Reproduce the records that follow exactly as they are written.

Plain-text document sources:
»»
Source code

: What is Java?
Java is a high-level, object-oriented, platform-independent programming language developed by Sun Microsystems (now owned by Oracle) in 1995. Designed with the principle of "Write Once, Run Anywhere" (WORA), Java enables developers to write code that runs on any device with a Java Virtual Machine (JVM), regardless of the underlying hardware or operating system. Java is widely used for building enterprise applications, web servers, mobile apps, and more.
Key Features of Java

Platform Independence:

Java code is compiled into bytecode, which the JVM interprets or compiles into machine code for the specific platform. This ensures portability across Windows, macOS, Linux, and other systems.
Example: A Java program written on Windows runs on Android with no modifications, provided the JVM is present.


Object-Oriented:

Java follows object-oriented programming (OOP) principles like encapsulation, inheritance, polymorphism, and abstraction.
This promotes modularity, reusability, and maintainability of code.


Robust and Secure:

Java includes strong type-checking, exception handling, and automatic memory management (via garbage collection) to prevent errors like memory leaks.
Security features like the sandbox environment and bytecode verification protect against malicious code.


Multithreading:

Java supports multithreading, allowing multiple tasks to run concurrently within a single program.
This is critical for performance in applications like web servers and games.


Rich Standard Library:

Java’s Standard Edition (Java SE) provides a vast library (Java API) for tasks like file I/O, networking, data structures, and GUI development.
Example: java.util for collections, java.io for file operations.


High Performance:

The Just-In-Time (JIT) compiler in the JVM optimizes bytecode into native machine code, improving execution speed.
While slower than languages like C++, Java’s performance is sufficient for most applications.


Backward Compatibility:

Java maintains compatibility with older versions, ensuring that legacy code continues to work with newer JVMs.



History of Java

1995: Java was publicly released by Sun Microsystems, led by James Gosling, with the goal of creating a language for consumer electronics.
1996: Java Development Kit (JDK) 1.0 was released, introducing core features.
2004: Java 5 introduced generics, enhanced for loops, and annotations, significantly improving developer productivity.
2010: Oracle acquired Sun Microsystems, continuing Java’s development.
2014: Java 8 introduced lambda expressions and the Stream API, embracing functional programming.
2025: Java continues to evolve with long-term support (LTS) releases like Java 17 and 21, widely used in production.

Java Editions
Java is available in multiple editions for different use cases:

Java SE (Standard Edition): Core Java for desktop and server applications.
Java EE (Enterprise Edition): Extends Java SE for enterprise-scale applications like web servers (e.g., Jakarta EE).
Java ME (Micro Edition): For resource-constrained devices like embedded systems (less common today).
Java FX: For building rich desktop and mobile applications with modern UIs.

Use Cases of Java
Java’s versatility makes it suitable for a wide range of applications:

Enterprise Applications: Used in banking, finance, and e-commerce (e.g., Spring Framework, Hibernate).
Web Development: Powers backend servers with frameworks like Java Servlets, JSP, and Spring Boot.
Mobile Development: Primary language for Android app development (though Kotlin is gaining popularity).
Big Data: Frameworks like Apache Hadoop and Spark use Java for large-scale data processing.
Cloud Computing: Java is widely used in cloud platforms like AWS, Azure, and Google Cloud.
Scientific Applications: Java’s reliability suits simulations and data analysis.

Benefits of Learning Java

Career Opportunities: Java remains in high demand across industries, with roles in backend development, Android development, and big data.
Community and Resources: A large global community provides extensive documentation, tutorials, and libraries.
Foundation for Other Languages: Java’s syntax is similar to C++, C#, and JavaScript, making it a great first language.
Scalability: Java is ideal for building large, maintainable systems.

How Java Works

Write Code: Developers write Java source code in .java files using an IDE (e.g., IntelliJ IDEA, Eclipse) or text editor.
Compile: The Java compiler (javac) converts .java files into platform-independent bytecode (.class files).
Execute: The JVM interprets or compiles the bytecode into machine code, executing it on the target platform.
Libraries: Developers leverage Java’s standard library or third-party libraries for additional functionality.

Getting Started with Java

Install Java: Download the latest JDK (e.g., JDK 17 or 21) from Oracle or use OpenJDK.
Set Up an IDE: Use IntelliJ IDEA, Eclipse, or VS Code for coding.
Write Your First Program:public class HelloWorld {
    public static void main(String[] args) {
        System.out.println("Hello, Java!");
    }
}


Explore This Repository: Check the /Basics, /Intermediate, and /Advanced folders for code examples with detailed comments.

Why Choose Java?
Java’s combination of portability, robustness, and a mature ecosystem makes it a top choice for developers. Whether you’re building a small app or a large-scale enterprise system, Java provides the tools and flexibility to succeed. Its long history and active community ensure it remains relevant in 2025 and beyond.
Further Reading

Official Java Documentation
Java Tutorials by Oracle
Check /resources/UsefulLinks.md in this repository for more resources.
««
YOUR RESPONSE:
Source code

: What is Java?
Java is a high-level, object-oriented, platform-independent programming language developed by Sun Microsystems (now owned by Oracle) in 1995. Designed with the principle of "Write Once, Run Anywhere" (WORA), Java enables developers to write code that runs on any device with a Java Virtual Machine (JVM), regardless of the underlying hardware or operating system. Java is widely used for building enterprise applications, web servers, mobile apps, and more.
Key Features of Java

Platform Independence:

Java code is compiled into bytecode, which the JVM interprets or compiles into machine code for the specific platform. This ensures portability across Windows, macOS, Linux, and other systems.
Example: A Java program written on Windows runs on Android with no modifications, provided the JVM is present.


Object-Oriented:

Java follows object-oriented programming (OOP) principles like encapsulation, inheritance, polymorphism, and abstraction.
This promotes modularity, reusability, and maintainability of code.


Robust and Secure:

Java includes strong type-checking, exception handling, and automatic memory management (via garbage collection) to prevent errors like memory leaks.
Security features like the sandbox environment and bytecode verification protect against malicious code.


Multithreading:

Java supports multithreading, allowing multiple tasks to run concurrently within a single program.
This is critical for performance in applications like web servers and games.


Rich Standard Library:

Java’s Standard Edition (Java SE) provides a vast library (Java API) for tasks like file I/O, networking, data structures, and GUI development.
Example: java.util for collections, java.io for file operations.


High Performance:

The Just-In-Time (JIT) compiler in the JVM optimizes bytecode into native machine code, improving execution speed.
While slower than languages like C++, Java’s performance is sufficient for most applications.


Backward Compatibility:

Java maintains compatibility with older versions, ensuring that legacy code continues to work with newer JVMs.



History of Java

1995: Java was publicly released by Sun Microsystems, led by James Gosling, with the goal of creating a language for consumer electronics.
1996: Java Development Kit (JDK) 1.0 was released, introducing core features.
2004: Java 5 introduced generics, enhanced for loops, and annotations, significantly improving developer productivity.
2010: Oracle acquired Sun Microsystems, continuing Java’s development.
2014: Java 8 introduced lambda expressions and the Stream API, embracing functional programming.
2025: Java continues to evolve with long-term support (LTS) releases like Java 17 and 21, widely used in production.

Java Editions
Java is available in multiple editions for different use cases:

Java SE (Standard Edition): Core Java for desktop and server applications.
Java EE (Enterprise Edition): Extends Java SE for enterprise-scale applications like web servers (e.g., Jakarta EE).
Java ME (Micro Edition): For resource-constrained devices like embedded systems (less common today).
Java FX: For building rich desktop and mobile applications with modern UIs.

Use Cases of Java
Java’s versatility makes it suitable for a wide range of applications:

Enterprise Applications: Used in banking, finance, and e-commerce (e.g., Spring Framework, Hibernate).
Web Development: Powers backend servers with frameworks like Java Servlets, JSP, and Spring Boot.
Mobile Development: Primary language for Android app development (though Kotlin is gaining popularity).
Big Data: Frameworks like Apache Hadoop and Spark use Java for large-scale data processing.
Cloud Computing: Java is widely used in cloud platforms like AWS, Azure, and Google Cloud.
Scientific Applications: Java’s reliability suits simulations and data analysis.

Benefits of Learning Java

Career Opportunities: Java remains in high demand across industries, with roles in backend development, Android development, and big data.
Community and Resources: A large global community provides extensive documentation, tutorials, and libraries.
Foundation for Other Languages: Java’s syntax is similar to C++, C#, and JavaScript, making it a great first language.
Scalability: Java is ideal for building large, maintainable systems.

How Java Works

Write Code: Developers write Java source code in .java files using an IDE (e.g., IntelliJ IDEA, Eclipse) or text editor.
Compile: The Java compiler (javac) converts .java files into platform-independent bytecode (.class files).
Execute: The JVM interprets or compiles the bytecode into machine code, executing it on the target platform.
Libraries: Developers leverage Java’s standard library or third-party libraries for additional functionality.

Getting Started with Java

Install Java: Download the latest JDK (e.g., JDK 17 or 21) from Oracle or use OpenJDK.
Set Up an IDE: Use IntelliJ IDEA, Eclipse, or VS Code for coding.
Write Your First Program:public class HelloWorld {
    public static void main(String[] args) {
        System.out.println("Hello, Java!");
    }
}


Explore This Repository: Check the /Basics, /Intermediate, and /Advanced folders for code examples with detailed comments.

Why Choose Java?
Java’s combination of portability, robustness, and a mature ecosystem makes it a top choice for developers. Whether you’re building a small app or a large-scale enterprise system, Java provides the tools and flexibility to succeed. Its long history and active community ensure it remains relevant in 2025 and beyond.
Further Reading

Official Java Documentation
Java Tutorials by Oracle
Check /resources/UsefulLinks.md in this repository for more resources.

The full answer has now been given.